Music Therapy Program Helps Relieve PTSD Symptoms

January 6, 2014


Post-traumatic stress disorder (PTSD) is a debilitating mental health condition that is prevalent among combat Veterans. There are a number of treatment options for PTSD including psychotherapy, medication management, as well as alternative self-management approaches. Music therapy is one alternative self-management technique that showed positive results in a small pilot study supported by VA HSR&D funding.

The study took place from 2010 to 2011, and enrolled 40 Veterans with significant PTSD symptoms, half of whom were returning Veterans from Iraq and Afghanistan. Investigators sought to assess the effectiveness of music therapy on relieving PTSD symptoms. The six-week intervention, which was conducted with assistance from the Guitars for Vets chapter at the Zablocki VA Medical Center in Milwaukee, WI, consisted of Veterans receiving an hour of individual guitar training each week and a weekly group instruction session. Veterans also received a guitar, along with sheet music and other supplies that they were allowed to keep after the study concluded.

Results showed a positive benefit in relieving PTSD symptoms as a result of the intervention.
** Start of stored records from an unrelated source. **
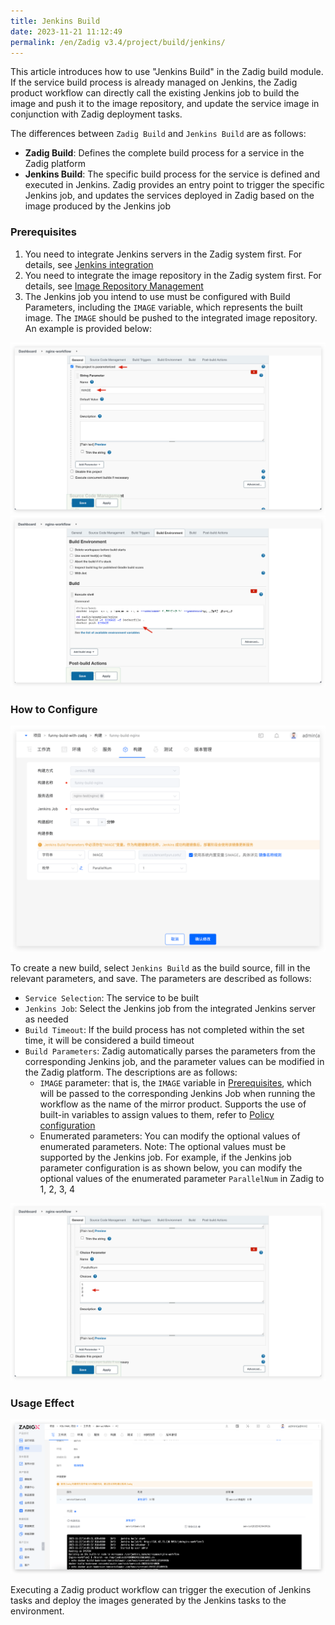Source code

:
 ```yaml
---
title: Jenkins Build
date: 2023-11-21 11:12:49
permalink: /en/Zadig v3.4/project/build/jenkins/
---
```


This article introduces how to use "Jenkins Build" in the Zadig build module. If the service build process is already managed on Jenkins, the Zadig product workflow can directly call the existing Jenkins job to build the image and push it to the image repository, and update the service image in conjunction with Zadig deployment tasks.

The differences between `Zadig Build` and `Jenkins Build` are as follows:

- **Zadig Build**: Defines the complete build process for a service in the Zadig platform
- **Jenkins Build**: The specific build process for the service is defined and executed in Jenkins. Zadig provides an entry point to trigger the specific Jenkins job, and updates the services deployed in Zadig based on the image produced by the Jenkins job

### Prerequisites
1. You need to integrate Jenkins servers in the Zadig system first. For details, see [Jenkins integration](/en/Zadig%20v3.4/settings/jenkins)
2. You need to integrate the image repository in the Zadig system first. For details, see [Image Repository Management](/en/Zadig%20v3.4/settings/image-registry/)
3. The Jenkins job you intend to use must be configured with Build Parameters, including the `IMAGE` variable, which represents the built image. The `IMAGE` should be pushed to the integrated image repository. An example is provided below:

![Jenkins Build](../../../_images/jenkins_image_parameter.png)
![Jenkins Build](../../../_images/jenkins_image_build.png)

### How to Configure
![Jenkins Build](../../../_images/jenkins_build.png)

To create a new build, select `Jenkins Build` as the build source, fill in the relevant parameters, and save. The parameters are described as follows:
- `Service Selection`: The service to be built
- `Jenkins Job`: Select the Jenkins job from the integrated Jenkins server as needed
- `Build Timeout`: If the build process has not completed within the set time, it will be considered a build timeout
- `Build Parameters`: Zadig automatically parses the parameters from the corresponding Jenkins job, and the parameter values can be modified in the Zadig platform. The descriptions are as follows:
    - `IMAGE` parameter: that is, the `IMAGE` variable in [Prerequisites](#prerequisites), which will be passed to the corresponding Jenkins Job when running the workflow as the name of the mirror product. Supports the use of built-in variables to assign values to them, refer to [Policy configuration](/en/Zadig%20v3.4/project/service/k8s/#policy-configuration)
    - Enumerated parameters: You can modify the optional values of enumerated parameters. Note: The optional values must be supported by the Jenkins job. For example, if the Jenkins job parameter configuration is as shown below, you can modify the optional values of the enumerated parameter `ParallelNum` in Zadig to 1, 2, 3, 4

![Jenkins Build](../../../_images/show_choice_values_in_jenkins.png)

### Usage Effect

![Jenkins Build](../../../_images/jenkins_build_result.png)

Executing a Zadig product workflow can trigger the execution of Jenkins tasks and deploy the images generated by the Jenkins tasks to the environment.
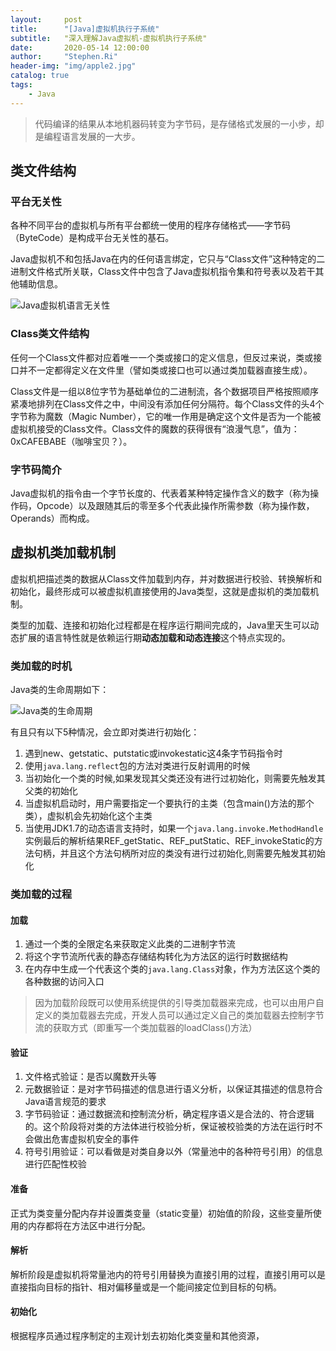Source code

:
 ```yaml
---
layout:     post
title:      "[Java]虚拟机执行子系统"
subtitle:   "深入理解Java虚拟机-虚拟机执行子系统"
date:       2020-05-14 12:00:00
author:     "Stephen.Ri"
header-img: "img/apple2.jpg"
catalog: true
tags:
    - Java
--- 
```



> 代码编译的结果从本地机器码转变为字节码，是存储格式发展的一小步，却是编程语言发展的一大步。

## 类文件结构

### 平台无关性

各种不同平台的虚拟机与所有平台都统一使用的程序存储格式——字节码（ByteCode）是构成平台无关性的基石。

Java虚拟机不和包括Java在内的任何语言绑定，它只与“Class文件”这种特定的二进制文件格式所关联，Class文件中包含了Java虚拟机指令集和符号表以及若干其他辅助信息。

![Java虚拟机语言无关性]({{site.baseurl}}/img/imgInBlog/class1.jpg)

### Class类文件结构

任何一个Class文件都对应着唯一一个类或接口的定义信息，但反过来说，类或接口并不一定都得定义在文件里（譬如类或接口也可以通过类加载器直接生成）。

Class文件是一组以8位字节为基础单位的二进制流，各个数据项目严格按照顺序紧凑地排列在Class文件之中，中间没有添加任何分隔符。每个Class文件的头4个字节称为魔数（Magic Number），它的唯一作用是确定这个文件是否为一个能被虚拟机接受的Class文件。Class文件的魔数的获得很有“浪漫气息”，值为：0xCAFEBABE（咖啡宝贝？）。

### 字节码简介

Java虚拟机的指令由一个字节长度的、代表着某种特定操作含义的数字（称为操作码，Opcode）以及跟随其后的零至多个代表此操作所需参数（称为操作数，Operands）而构成。

## 虚拟机类加载机制

虚拟机把描述类的数据从Class文件加载到内存，并对数据进行校验、转换解析和初始化，最终形成可以被虚拟机直接使用的Java类型，这就是虚拟机的类加载机制。

类型的加载、连接和初始化过程都是在程序运行期间完成的，Java里天生可以动态扩展的语言特性就是依赖运行期**动态加载和动态连接**这个特点实现的。

### 类加载的时机

Java类的生命周期如下：

![Java类的生命周期]({{site.baseurl}}/img/imgInBlog/class2.jpg)

有且只有以下5种情况，会立即对类进行初始化：

1. 遇到new、getstatic、putstatic或invokestatic这4条字节码指令时
2. 使用`java.lang.reflect`包的方法对类进行反射调用的时候
3. 当初始化一个类的时候,如果发现其父类还没有进行过初始化，则需要先触发其父类的初始化
4. 当虚拟机启动时，用户需要指定一个要执行的主类（包含main()方法的那个类），虚拟机会先初始化这个主类
5. 当使用JDK1.7的动态语言支持时，如果一个`java.lang.invoke.MethodHandle`实例最后的解析结果REF_getStatic、REF_putStatic、REF_invokeStatic的方法句柄，并且这个方法句柄所对应的类没有进行过初始化,则需要先触发其初始化

### 类加载的过程

#### 加载

1. 通过一个类的全限定名来获取定义此类的二进制字节流
2. 将这个字节流所代表的静态存储结构转化为方法区的运行时数据结构
3. 在内存中生成一个代表这个类的`java.lang.Class`对象，作为方法区这个类的各种数据的访问入口

> 因为加载阶段既可以使用系统提供的引导类加载器来完成，也可以由用户自定义的类加载器去完成，开发人员可以通过定义自己的类加载器去控制字节流的获取方式（即重写一个类加载器的loadClass()方法）

#### 验证

1. 文件格式验证：是否以魔数开头等
2. 元数据验证：是对字节码描述的信息进行语义分析，以保证其描述的信息符合Java语言规范的要求
3. 字节码验证：通过数据流和控制流分析，确定程序语义是合法的、符合逻辑的。这个阶段将对类的方法体进行校验分析，保证被校验类的方法在运行时不会做出危害虚拟机安全的事件
4. 符号引用验证：可以看做是对类自身以外（常量池中的各种符号引用）的信息进行匹配性校验

#### 准备

正式为类变量分配内存并设置类变量（static变量）初始值的阶段，这些变量所使用的内存都将在方法区中进行分配。

#### 解析

解析阶段是虚拟机将常量池内的符号引用替换为直接引用的过程，直接引用可以是直接指向目标的指针、相对偏移量或是一个能间接定位到目标的句柄。

#### 初始化

根据程序员通过程序制定的主观计划去初始化类变量和其他资源，

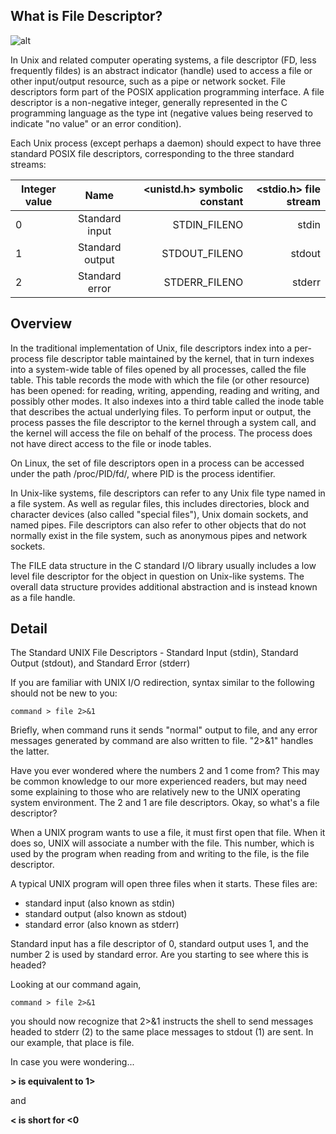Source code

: ## What is File Descriptor?

![alt](https://upload.wikimedia.org/wikipedia/commons/thumb/f/f8/File_table_and_inode_table.svg/600px-File_table_and_inode_table.svg.png)

In Unix and related computer operating systems, a file descriptor (FD, less frequently fildes) is an abstract indicator (handle) used to access a file or other input/output resource, such as a pipe or network socket. File descriptors form part of the POSIX application programming interface. A file descriptor is a non-negative integer, generally represented in the C programming language as the type int (negative values being reserved to indicate "no value" or an error condition).

Each Unix process (except perhaps a daemon) should expect to have three standard POSIX file descriptors, corresponding to the three standard streams:

| Integer value |	Name |	<unistd.h> symbolic constant |	<stdio.h> file stream |
| ------------- |:-------------:| -----:|-----:|
| 0	| Standard input |	STDIN_FILENO	| stdin |
| 1	| Standard output	| STDOUT_FILENO	| stdout |
| 2	| Standard error	| STDERR_FILENO	| stderr |

## Overview
In the traditional implementation of Unix, file descriptors index into a per-process file descriptor table maintained by the kernel, that in turn indexes into a system-wide table of files opened by all processes, called the file table. This table records the mode with which the file (or other resource) has been opened: for reading, writing, appending, reading and writing, and possibly other modes. It also indexes into a third table called the inode table that describes the actual underlying files. To perform input or output, the process passes the file descriptor to the kernel through a system call, and the kernel will access the file on behalf of the process. The process does not have direct access to the file or inode tables.

On Linux, the set of file descriptors open in a process can be accessed under the path /proc/PID/fd/, where PID is the process identifier.

In Unix-like systems, file descriptors can refer to any Unix file type named in a file system. As well as regular files, this includes directories, block and character devices (also called "special files"), Unix domain sockets, and named pipes. File descriptors can also refer to other objects that do not normally exist in the file system, such as anonymous pipes and network sockets.

The FILE data structure in the C standard I/O library usually includes a low level file descriptor for the object in question on Unix-like systems. The overall data structure provides additional abstraction and is instead known as a file handle.

## Detail
The Standard UNIX File Descriptors - Standard Input (stdin), Standard Output (stdout), and Standard Error (stderr)

If you are familiar with UNIX I/O redirection, syntax similar to the following should not be new to you:
```
command > file 2>&1
```
Briefly, when command runs it sends "normal" output to file, and any error messages generated by command are also written to file. "2>&1" handles the latter.

Have you ever wondered where the numbers 2 and 1 come from? This may be common knowledge to our more experienced readers, but may need some explaining to those who are relatively new to the UNIX operating system environment. The 2 and 1 are file descriptors. Okay, so what's a file descriptor?

When a UNIX program wants to use a file, it must first open that file. When it does so, UNIX will associate a number with the file. This number, which is used by the program when reading from and writing to the file, is the file descriptor.

A typical UNIX program will open three files when it starts. These files are: 

- standard input (also known as stdin)
- standard output (also known as stdout)
- standard error (also known as stderr)

Standard input has a file descriptor of 0, standard output uses 1, and the number 2 is used by standard error. Are you starting to see where this is headed?

Looking at our command again,
```
command > file 2>&1
```
you should now recognize that 2>&1 instructs the shell to send messages headed to stderr (2) to the same place messages to stdout (1) are sent. In our example, that place is file.

In case you were wondering...

**> is equivalent to 1>**

and

**< is short for <0**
In addition, findings suggest that the music therapy was effective in reducing depression symptoms and improving health-related quality of life. Investigators are developing a multi-center study to test if their findings are generalizable to a larger and more diverse group of Veterans. Also, in coordination with local Guitars for Vets chapters, the music therapy program has been successfully taken up by several VA sites, including the Hampton (Virginia) VA Medical Center, where it was recently the subject of an article in The Virginian-Pilot.